Up at the clinic, Yoketon, his wife and four children live as missionaries to the WaRungwa. They’re Waha themselves, and good-natured, hard workers. Between them, the ten plus workers here each day and the scores of curious children from village, it always feels like a party or some sort of odd family reunion. I love the hustle and bustle of it all and the children make using my elementary Swahili enjoyable.


It’s the smallest things that have touched my heart this. One of Yoketon’s little girls, May Sue (I have no idea how it’s spelled, but they call her My Sue) has developed a soft spot for me and helped me gather our laundry from the lawn and fold it on my bed. She found my hairbrush out and tried brushing her nearly shaved head with it, and intensely studied the pictures of my family and friends I showed her. I looked up to find that I was surrounded by more children who immediately busied themselves in passing all the pictures around, commenting to one another as they sprawled all over my bed. I know we’re supposed to have boundaries and keep the children out of our house (for our sanity and personal boundaries sake), but when a little boy of about three reached out and gently grabbed two handfuls of my hair, and smiled at me and the funny, long hair in his hands he’d never seen before, I melted. Thankfully Hillary is a better enforcer than me and managed to clear out our house so we could finish unpacking.

Later that same evening as we waited for the mamas to finish preparing the goat they’d killed hours before (I tried to watch, but I saw it just laying there calmly, looking with trust into it’s masters eyes as it’s legs were tied and I couldn’t do it), another one of Yoketon’s girls, Kelly, nuzzled up to my side and played with my torchi (flashlight). She shined it all over and then on my hands. “Kama za Tori,” she remarked thoughtfully. Just like Tori. I thought it was so cute to watch this little five year old put together her thoughts and share them with me.

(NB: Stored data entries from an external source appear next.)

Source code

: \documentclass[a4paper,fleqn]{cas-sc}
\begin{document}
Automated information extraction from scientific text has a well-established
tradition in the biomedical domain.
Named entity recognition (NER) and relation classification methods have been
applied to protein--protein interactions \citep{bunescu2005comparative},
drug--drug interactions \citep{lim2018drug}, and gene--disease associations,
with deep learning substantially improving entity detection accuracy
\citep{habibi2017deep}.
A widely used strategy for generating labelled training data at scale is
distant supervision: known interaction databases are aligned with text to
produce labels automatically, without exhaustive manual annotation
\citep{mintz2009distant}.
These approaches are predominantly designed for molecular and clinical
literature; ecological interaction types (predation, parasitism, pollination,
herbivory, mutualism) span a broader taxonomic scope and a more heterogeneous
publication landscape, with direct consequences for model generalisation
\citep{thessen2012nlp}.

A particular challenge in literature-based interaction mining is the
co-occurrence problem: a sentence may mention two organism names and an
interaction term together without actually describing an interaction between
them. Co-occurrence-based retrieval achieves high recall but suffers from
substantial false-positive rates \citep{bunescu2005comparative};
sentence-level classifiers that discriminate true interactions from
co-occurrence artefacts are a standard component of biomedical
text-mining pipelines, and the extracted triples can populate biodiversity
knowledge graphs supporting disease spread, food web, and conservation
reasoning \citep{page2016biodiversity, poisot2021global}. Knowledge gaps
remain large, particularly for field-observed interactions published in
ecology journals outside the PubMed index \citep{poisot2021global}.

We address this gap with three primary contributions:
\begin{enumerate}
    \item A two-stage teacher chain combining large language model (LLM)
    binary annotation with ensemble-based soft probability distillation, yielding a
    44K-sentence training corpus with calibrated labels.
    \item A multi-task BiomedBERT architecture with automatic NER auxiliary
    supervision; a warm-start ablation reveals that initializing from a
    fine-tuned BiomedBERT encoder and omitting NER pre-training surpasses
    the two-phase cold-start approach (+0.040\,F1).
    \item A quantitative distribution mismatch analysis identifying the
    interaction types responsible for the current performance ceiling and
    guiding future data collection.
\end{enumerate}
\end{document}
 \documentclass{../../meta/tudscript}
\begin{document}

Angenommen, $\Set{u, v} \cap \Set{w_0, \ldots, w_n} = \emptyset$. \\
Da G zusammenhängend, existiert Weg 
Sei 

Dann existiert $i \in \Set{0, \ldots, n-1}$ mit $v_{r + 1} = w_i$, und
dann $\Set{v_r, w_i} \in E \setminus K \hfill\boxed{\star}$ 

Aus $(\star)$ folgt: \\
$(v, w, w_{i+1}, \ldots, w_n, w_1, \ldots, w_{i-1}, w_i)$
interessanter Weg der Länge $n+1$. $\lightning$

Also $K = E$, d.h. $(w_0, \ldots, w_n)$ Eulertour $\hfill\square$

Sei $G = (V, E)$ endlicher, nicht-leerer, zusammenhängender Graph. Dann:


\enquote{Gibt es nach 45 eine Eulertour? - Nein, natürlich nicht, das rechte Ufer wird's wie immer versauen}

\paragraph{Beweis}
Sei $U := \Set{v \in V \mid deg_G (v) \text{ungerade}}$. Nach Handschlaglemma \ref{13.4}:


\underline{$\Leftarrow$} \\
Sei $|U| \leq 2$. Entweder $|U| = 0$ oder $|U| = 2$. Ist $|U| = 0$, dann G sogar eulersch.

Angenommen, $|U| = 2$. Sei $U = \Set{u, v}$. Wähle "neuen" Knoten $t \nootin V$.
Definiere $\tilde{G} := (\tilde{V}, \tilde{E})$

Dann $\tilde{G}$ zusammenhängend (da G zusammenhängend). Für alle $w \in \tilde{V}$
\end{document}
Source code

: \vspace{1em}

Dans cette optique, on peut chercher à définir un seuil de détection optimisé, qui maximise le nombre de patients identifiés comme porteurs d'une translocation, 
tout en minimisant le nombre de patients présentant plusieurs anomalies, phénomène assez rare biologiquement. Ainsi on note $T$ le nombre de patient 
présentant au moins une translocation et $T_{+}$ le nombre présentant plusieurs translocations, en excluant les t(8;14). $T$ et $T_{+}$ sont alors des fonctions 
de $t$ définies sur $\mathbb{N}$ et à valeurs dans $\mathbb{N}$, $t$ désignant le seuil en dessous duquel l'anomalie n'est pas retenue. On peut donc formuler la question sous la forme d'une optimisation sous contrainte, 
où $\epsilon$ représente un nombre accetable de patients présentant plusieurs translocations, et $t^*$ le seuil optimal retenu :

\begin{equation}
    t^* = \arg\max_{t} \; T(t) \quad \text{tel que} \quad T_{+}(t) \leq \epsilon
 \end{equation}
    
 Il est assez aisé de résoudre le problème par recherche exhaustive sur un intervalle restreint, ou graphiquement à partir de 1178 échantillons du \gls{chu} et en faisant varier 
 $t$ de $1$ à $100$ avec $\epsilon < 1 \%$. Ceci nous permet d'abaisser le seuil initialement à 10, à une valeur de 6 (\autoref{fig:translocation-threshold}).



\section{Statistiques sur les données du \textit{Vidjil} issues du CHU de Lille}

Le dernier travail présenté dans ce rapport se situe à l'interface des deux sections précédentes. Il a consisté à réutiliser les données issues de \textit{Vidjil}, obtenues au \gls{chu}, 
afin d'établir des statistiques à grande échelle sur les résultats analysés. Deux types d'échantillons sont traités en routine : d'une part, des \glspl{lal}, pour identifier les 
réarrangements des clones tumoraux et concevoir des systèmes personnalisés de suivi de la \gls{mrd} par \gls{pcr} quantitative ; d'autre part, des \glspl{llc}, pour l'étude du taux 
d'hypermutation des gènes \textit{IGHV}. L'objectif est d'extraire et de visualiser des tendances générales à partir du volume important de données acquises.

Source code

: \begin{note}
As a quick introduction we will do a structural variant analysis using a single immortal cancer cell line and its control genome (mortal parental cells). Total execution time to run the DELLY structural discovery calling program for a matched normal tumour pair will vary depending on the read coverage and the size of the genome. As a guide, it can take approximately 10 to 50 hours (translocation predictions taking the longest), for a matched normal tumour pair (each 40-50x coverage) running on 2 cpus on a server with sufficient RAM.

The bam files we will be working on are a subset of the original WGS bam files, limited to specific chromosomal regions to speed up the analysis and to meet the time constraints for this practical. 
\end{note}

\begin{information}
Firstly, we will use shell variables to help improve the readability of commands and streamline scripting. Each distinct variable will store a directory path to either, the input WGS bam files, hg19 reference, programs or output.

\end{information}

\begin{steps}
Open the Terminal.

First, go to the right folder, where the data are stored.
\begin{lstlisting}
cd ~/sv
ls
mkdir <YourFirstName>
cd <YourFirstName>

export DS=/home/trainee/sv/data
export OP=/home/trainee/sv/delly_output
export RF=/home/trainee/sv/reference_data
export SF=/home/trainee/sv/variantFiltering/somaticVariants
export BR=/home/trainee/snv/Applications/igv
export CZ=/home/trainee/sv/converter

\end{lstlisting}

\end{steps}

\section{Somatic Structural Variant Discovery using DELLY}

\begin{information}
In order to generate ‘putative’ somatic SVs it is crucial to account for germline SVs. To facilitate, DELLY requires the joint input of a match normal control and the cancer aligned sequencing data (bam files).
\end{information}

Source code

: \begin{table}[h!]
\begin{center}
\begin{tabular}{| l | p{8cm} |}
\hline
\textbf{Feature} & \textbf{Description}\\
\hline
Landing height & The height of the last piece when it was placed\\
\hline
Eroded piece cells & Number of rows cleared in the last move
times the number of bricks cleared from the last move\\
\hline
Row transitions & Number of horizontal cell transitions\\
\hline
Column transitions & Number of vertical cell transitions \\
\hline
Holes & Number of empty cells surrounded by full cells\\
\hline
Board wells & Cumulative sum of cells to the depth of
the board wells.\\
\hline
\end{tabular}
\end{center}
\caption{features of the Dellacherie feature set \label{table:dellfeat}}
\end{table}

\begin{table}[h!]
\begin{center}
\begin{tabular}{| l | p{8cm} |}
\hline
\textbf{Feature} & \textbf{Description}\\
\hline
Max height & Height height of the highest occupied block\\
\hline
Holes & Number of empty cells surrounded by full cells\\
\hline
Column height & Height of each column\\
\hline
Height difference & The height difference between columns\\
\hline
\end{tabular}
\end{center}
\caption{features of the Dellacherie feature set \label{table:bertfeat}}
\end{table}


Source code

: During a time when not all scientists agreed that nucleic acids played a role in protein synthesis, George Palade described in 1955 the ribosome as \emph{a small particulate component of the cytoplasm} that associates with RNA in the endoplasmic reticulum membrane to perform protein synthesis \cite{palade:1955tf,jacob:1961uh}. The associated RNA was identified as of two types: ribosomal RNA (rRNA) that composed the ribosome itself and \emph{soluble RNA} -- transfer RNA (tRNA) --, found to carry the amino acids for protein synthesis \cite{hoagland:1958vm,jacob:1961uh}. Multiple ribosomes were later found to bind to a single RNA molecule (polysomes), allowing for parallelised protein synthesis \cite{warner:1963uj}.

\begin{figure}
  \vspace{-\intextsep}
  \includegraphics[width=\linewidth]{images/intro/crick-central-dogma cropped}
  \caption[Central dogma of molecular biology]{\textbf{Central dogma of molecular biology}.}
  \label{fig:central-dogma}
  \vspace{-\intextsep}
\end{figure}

The last noteworthy goings-on this week was on Sunday afternoon when I gave the village kids haircuts. I’ve never shaved someone’s head before, but I’m turning into quite a pro with the electric clippers now. I did about 7 or 8 children before more rain rolled in, and I had to dash inside to keep my camera dry, coming back out 30 seconds later to realize that all the children had run home, including the little girl whose head I was halfway through shaving. Poor little one, I hope she isn’t teased to badly until tomorrow when I can finish her off.

When the rain clears up, we’re to finish clearing our plot with machetes and then use hoes to till the ground. We have time, since we’ll still be moving in and completing tasks until the end of next week. I think again of my sunflowers and where would be best to plant them and how I hope the children will like them and I’m incredibly content.

And yet, I’m anticipating the message I’m to bring to the WaRungwa and my contentment has been tempered with conviction as I read this from John Piper:

Could there be any holy motivation to believe in Christ where there is no taste for the beauty of Christ?

How does is honor the light if the only reason we come to the light is to find these things that we loved in the dark? Is this saving faith?

Saving faith is the confidence that if you sell all you have and forsake all sinful pleasures, the hidden treasure of holy joy will satisfy your deepest desires.

We’re not striving to have more of what we already have, nor to create a group of people who repeated the same paragraph prayer we call “the sinners prayer”. We want to cultivate people hungry for Christ, coming to Him to be satisfied by Him, which is a work only accomplished by his Spirit.

Pray with me that not only the Tanzanians be given an appetite for the beauty of who Christ is, but that it would be restored to us as a team as well, especially me. It is more necessary than we’ve ever been lead to believe.